Vanilla is not the only thing that can cause discoloration.  At 4% it will get fairly dark.  You could try TD but keep in mind it will make your colors lighter too.  I've had a soap with no vanilla turn my colors to blah non discernible colorations.   I've done several soaps that I've left batter unscented to color and added the fragrance to the rest.  It took awhile but it did eventually affect the colored portion after time (6 months or so).   I use vanilla stabilizer now if I want them to not change.  I've got a couple 6 months old and still perfect coloring with a high vanilla content FO.


----------



## dibbles (Jul 13, 2018)

There was a challenge using a discoloring FO. Here is a link to the entry thread with lots of pictures: https://www.soapmakingforum.com/thr...ing-challenge-september-discoloring-fo.56326/

Some will bleed and some won't, or at least won't for a long time.

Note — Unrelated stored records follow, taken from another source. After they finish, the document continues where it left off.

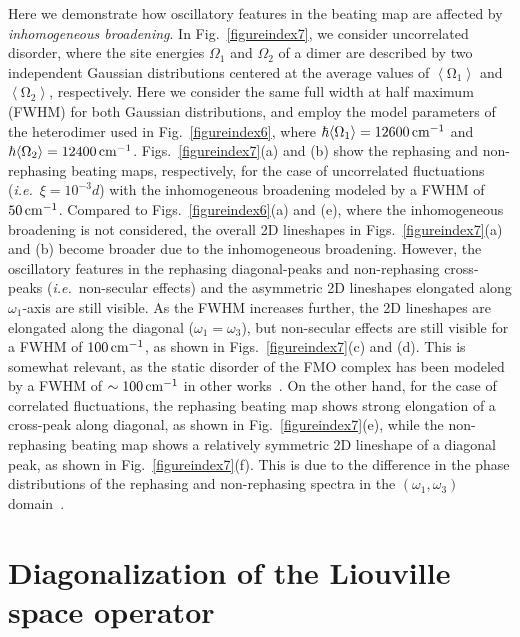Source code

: \documentclass[%
 reprint,%
 amssymb, amsmath,%
 aip,cha,%
]{revtex4-1}
\begin{document}
Here we demonstrate how oscillatory features in the beating map are affected by {\it inhomogeneous broadening}. In Fig.~\ref{figureindex7}, we consider uncorrelated disorder, where the site energies $\Omega_1$ and $\Omega_2$ of a dimer are described by two independent Gaussian distributions centered at the average values of $\mathrm{\left\langle\Omega_1\right\rangle}$ and $\mathrm{\left\langle\Omega_2\right\rangle}$, respectively. Here we consider the same full width at half maximum (FWHM) for both Gaussian distributions, and employ the model parameters of the heterodimer used in Fig.~\ref{figureindex6}, where $\hbar\mathrm{\left\langle\Omega_1\right\rangle}=12600\,{\rm cm}^{-1}$ and $\hbar\mathrm{\left\langle\Omega_2\right\rangle}=12400\,{\rm cm}^{-1}$. Figs.~\ref{figureindex7}(a) and (b) show the rephasing and non-rephasing beating maps, respectively, for the case of uncorrelated fluctuations ({\it i.e.}~$\xi=10^{-3}d$) with the inhomogeneous broadening modeled by a FWHM of $50\,{\rm cm}^{-1}$. Compared to Figs.~\ref{figureindex6}(a) and (e), where the inhomogeneous broadening is not considered, the overall 2D lineshapes in Figs.~\ref{figureindex7}(a) and (b) become broader due to the inhomogeneous broadening. However, the oscillatory features in the rephasing diagonal-peaks and non-rephasing cross-peaks ({\it i.e.}~non-secular effects) and the asymmetric 2D lineshapes elongated along $\omega_1$-axis are still visible. As the FWHM increases further, the 2D lineshapes are elongated along the diagonal ($\omega_1=\omega_3$), but non-secular effects are still visible for a FWHM of $100\,{\rm cm}^{-1}$, as shown in Figs.~\ref{figureindex7}(c) and (d).  This is somewhat relevant, as the static disorder of the FMO complex has been modeled by a FWHM of $\sim 100\,{\rm cm}^{-1}$ in other works~\cite{KreisbeckJPCL2012,AdolphsBJ2006}. On the other hand, for the case of correlated fluctuations, the rephasing beating map shows strong elongation of a cross-peak along diagonal, as shown in Fig.~\ref{figureindex7}(e), while the non-rephasing beating map shows a relatively symmetric 2D lineshape of a diagonal peak, as shown in Fig.~\ref{figureindex7}(f). This is due to the difference in the phase distributions of the rephasing and non-rephasing spectra in the $(\omega_1,\omega_3)$ domain~\cite{RancovaJCP2015,Hamm2011}.

\section{Diagonalization of the Liouville space operator}
\end{document}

The Vanilla Milk FO I used bleeds quickly into other areas, and gets very dark brown. I wouldn't use the discoloring FO in the yellow or green unless you are okay with them ending up being murky. The yellow might end up a gold color which would be pretty. 

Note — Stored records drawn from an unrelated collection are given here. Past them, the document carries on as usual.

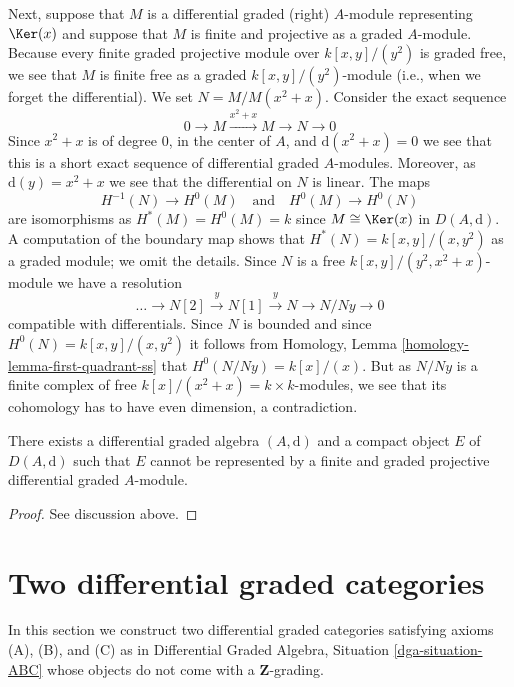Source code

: \medskip\noindent
Next, suppose that $M$ is a differential graded (right) $A$-module
representing $\Ker(x)$ and suppose that $M$ is finite and
projective as a graded $A$-module. Because every finite graded projective
module over $k[x, y]/(y^2)$ is graded free, we see that $M$ is
finite free as a graded $k[x, y]/(y^2)$-module (i.e., when we forget
the differential). We set $N = M/M(x^2 + x)$.
Consider the exact sequence
$$
0 \to M \xrightarrow{x^2 + x} M \to N \to 0
$$
Since $x^2 + x$ is of degree $0$, in the center of $A$, and
$\text{d}(x^2 + x) = 0$ we see that this is a short exact sequence
of differential graded $A$-modules. Moreover, as $\text{d}(y) = x^2 + x$
we see that the differential on $N$ is linear. The maps
$$
H^{-1}(N) \to H^0(M)
\quad\text{and}\quad
H^0(M) \to H^0(N)
$$
are isomorphisms as $H^*(M) = H^0(M) = k$ since $M \cong \Ker(x)$
in $D(A, \text{d})$. A computation of the boundary map shows that
$H^*(N) = k[x, y]/(x, y^2)$ as a graded module; we omit
the details. Since $N$ is a free $k[x, y]/(y^2, x^2 + x)$-module
we have a resolution
$$
\ldots \to N[2] \xrightarrow{y} N[1] \xrightarrow{y} N \to N/Ny \to 0
$$
compatible with differentials. Since $N$ is bounded and since
$H^0(N) = k[x,y]/(x, y^2)$ it follows from
Homology, Lemma \ref{homology-lemma-first-quadrant-ss}
that $H^0(N/Ny) = k[x]/(x)$. But as $N/Ny$ is a finite complex of free
$k[x]/(x^2 + x) = k \times k$-modules, we see that its cohomology
has to have even dimension, a contradiction.

\begin{lemma}
\label{lemma-no-good-representatif-compact-object}
There exists a differential graded algebra $(A, \text{d})$ and
a compact object $E$ of $D(A, \text{d})$ such that $E$ cannot
be represented by a finite and graded projective differential
graded $A$-module.
\end{lemma}

\begin{proof}
See discussion above.
\end{proof}







\section{Two differential graded categories}
\label{section-nongraded-differential-graded}

\noindent
In this section we construct two differential graded categories satisfying
axioms (A), (B), and (C) as in
Differential Graded Algebra, Situation \ref{dga-situation-ABC}
whose objects do not come with a $\mathbf{Z}$-grading.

It's kind of hard to say, really, without knowing which FO you are using. It isn't only vanilla that can discolor. If you've used it before and know it doesn't get extremely dark, it might be fine. Maybe try a small test batch and split between the colors you are planning to use to make single bars of one color. That way you can know for sure.


----------



## dixiedragon (Jul 13, 2018)

I would like to see them do that challenge again!

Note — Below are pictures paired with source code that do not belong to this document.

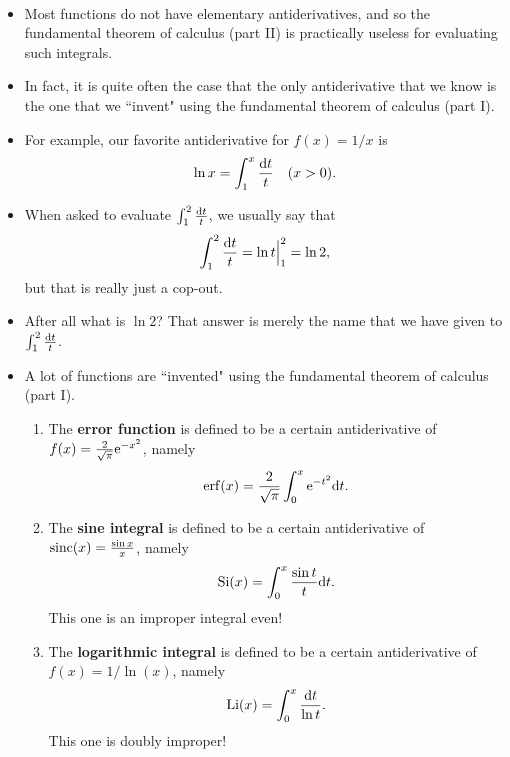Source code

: 

\begin{remark}\,
\begin{itemize}
\item 
Most functions do not have elementary antiderivatives, and so the fundamental theorem of calculus (part II) is practically useless for evaluating such integrals.
\item In fact, it is quite often the case that the only antiderivative that we know is the one that we ``invent" using the fundamental theorem of calculus (part I).
\item For example, our favorite antiderivative for $f(x)=1/x$ is 
\begin{equation*}
\ln x = \int_1^x\frac{\mathrm{d} t}{t} \quad (x>0).
\end{equation*}
\item When asked to evaluate $\int_1^2\frac{\mathrm{d} t}{t}$, we usually say that
\begin{equation*}
\int_1^2\frac{\mathrm{d} t}{t} = \ln t\Big|_1^2 = \ln 2,
\end{equation*}
but that is really just a cop-out. 
\item After all what is $\ln 2$?  That answer is merely the name that we have given to $\int_1^2\frac{\mathrm{d} t}{t}$.
\item A lot of functions are ``invented" using the fundamental theorem of calculus (part I).
\begin{enumerate}
\item The \textbf{error function} is defined to be a certain antiderivative of $f(x) = \frac{2}{\sqrt\pi}\mathrm{e}^{-x^2}$, namely
\begin{equation*}
\operatorname{erf} (x) = \frac{2}{\sqrt\pi}\int_0^x\mathrm{e}^{-t^2}\mathrm{d} t.
\end{equation*}
\item The \textbf{sine integral} is defined to be a certain antiderivative of $\operatorname{sinc}(x) = \frac{\sin x}{x}$, namely
\begin{equation*}
\operatorname{Si}(x) = \int_0^x\frac{\sin t}{t}\mathrm{d} t.
\end{equation*}
This one is an improper integral even!
\item The \textbf{logarithmic integral} is defined to be a certain antiderivative of $f(x) = 1/\ln (x)$, namely
\begin{equation*}
\operatorname{Li}(x) = \int_0^x\frac{\mathrm{d} t}{\ln t}.
\end{equation*}
This one is doubly improper!
\end{enumerate}
\end{itemize}
\end{remark}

I suggest trying hot process. That seems to at least lighten the amount of discoloration. You may try green soap shreds, or maybe even a swirl of green M&P.


----------



## Megan (Jul 13, 2018)

That challenge post is so cool! Some of those results are spectacular!


----------



## dixiedragon (Jul 13, 2018)

In my experience, try for a really vivid electric yellow and electric orange, which the brown will soften to golden brown/golden orange. If you just do a pale yellow you wont' see much difference in your soap.


----------



## soapmaker (Jul 13, 2018)

When I want to use a vanilla f.o. and don't want brown in only one colour, I add the scent after separating out the amount for colouring and leave it unscented. The scent goes in all the others.


----------



## penelopejane (Jul 14, 2018)

^^^ as dibbles said a lot of vanilla fragrances mixed in part of the soap will bleed into the unscented sections and colour all sections. It might not be an even colour.  Using a vanilla stabiliser can help, as shunt said.


----------



## cmzaha (Jul 14, 2018)

My DB fragrance turns to a dark medium brown and I use gold micas, red mica, bright blue and yellow mica at times with the color staying without bleeding, but as mentioned some darkening fragrances will overtake the entire soap eventually. Using bright colored micas in browning soaps works out well most of the time but not always. So, like anything soap, you just have to try it, since some darkening fo's seem to overtake even bright colors. Since I do not use vanilla stabilizer I cannot say how long it keeps soaps from turning dark. I do know in my daughters m&p it would hold the color for 6-8 months, after that the soaps would start turning dark, but did not go as dark as a soap without the stabilizer. Stabilizer is quite expensive so I choose to work with the dark coloration


----------